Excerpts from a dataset
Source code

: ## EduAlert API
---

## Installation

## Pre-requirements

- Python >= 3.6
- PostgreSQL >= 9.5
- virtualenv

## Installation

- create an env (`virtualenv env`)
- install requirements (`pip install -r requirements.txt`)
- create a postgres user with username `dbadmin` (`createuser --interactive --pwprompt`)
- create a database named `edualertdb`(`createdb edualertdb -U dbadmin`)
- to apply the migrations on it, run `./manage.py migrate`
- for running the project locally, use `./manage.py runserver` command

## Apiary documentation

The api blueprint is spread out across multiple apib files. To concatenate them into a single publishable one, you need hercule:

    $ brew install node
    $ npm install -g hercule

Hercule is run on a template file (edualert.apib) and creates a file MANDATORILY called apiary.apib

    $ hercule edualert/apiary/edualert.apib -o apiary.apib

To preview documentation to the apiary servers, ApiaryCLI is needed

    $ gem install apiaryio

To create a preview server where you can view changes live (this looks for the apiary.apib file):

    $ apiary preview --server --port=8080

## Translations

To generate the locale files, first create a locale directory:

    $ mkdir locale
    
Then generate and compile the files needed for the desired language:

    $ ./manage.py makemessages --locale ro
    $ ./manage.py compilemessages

...

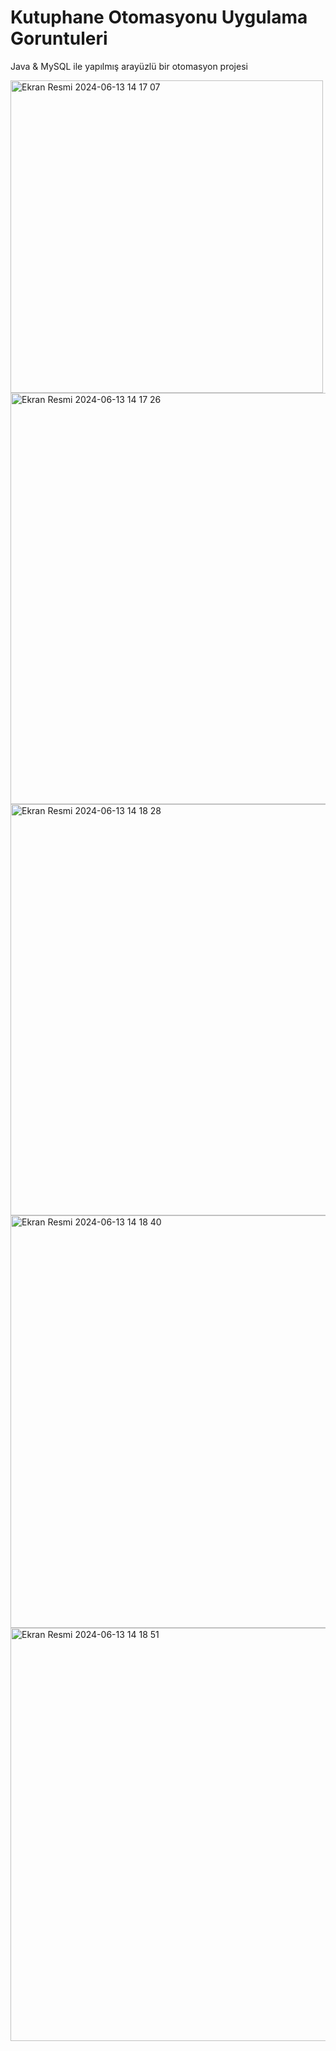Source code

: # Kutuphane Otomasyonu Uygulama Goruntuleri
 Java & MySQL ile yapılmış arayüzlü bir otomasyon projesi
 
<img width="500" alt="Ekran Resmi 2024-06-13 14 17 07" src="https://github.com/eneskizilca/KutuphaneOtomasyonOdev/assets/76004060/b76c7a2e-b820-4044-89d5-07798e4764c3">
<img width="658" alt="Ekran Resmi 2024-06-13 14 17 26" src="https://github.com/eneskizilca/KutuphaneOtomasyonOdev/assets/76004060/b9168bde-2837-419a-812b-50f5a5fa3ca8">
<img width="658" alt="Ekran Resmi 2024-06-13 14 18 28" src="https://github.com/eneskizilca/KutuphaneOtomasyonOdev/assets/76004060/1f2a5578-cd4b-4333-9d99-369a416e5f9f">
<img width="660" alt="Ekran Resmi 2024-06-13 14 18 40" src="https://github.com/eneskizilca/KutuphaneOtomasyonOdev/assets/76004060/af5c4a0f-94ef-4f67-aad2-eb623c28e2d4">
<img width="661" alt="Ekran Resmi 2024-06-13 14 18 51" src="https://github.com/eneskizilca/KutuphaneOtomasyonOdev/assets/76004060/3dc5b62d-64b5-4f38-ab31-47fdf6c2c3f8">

==

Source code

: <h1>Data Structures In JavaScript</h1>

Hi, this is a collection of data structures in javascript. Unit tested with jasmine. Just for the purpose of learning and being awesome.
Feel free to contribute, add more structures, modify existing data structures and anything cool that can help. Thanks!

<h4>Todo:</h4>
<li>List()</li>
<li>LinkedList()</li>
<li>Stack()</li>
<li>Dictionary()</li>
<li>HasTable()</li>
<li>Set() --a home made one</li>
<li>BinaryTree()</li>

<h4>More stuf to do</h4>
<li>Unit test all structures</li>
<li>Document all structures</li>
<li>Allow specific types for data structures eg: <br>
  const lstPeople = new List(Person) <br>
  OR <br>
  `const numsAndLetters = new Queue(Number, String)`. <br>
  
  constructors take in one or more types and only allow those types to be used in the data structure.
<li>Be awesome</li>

• EXERCISE AIM
Scan the data above and copy every line with "awesome" in it.

• RESPONSE AREA
Hi, this is a collection of data structures in javascript. Unit tested with jasmine. Just for the purpose of learning and being awesome.
<li>Be awesome</li>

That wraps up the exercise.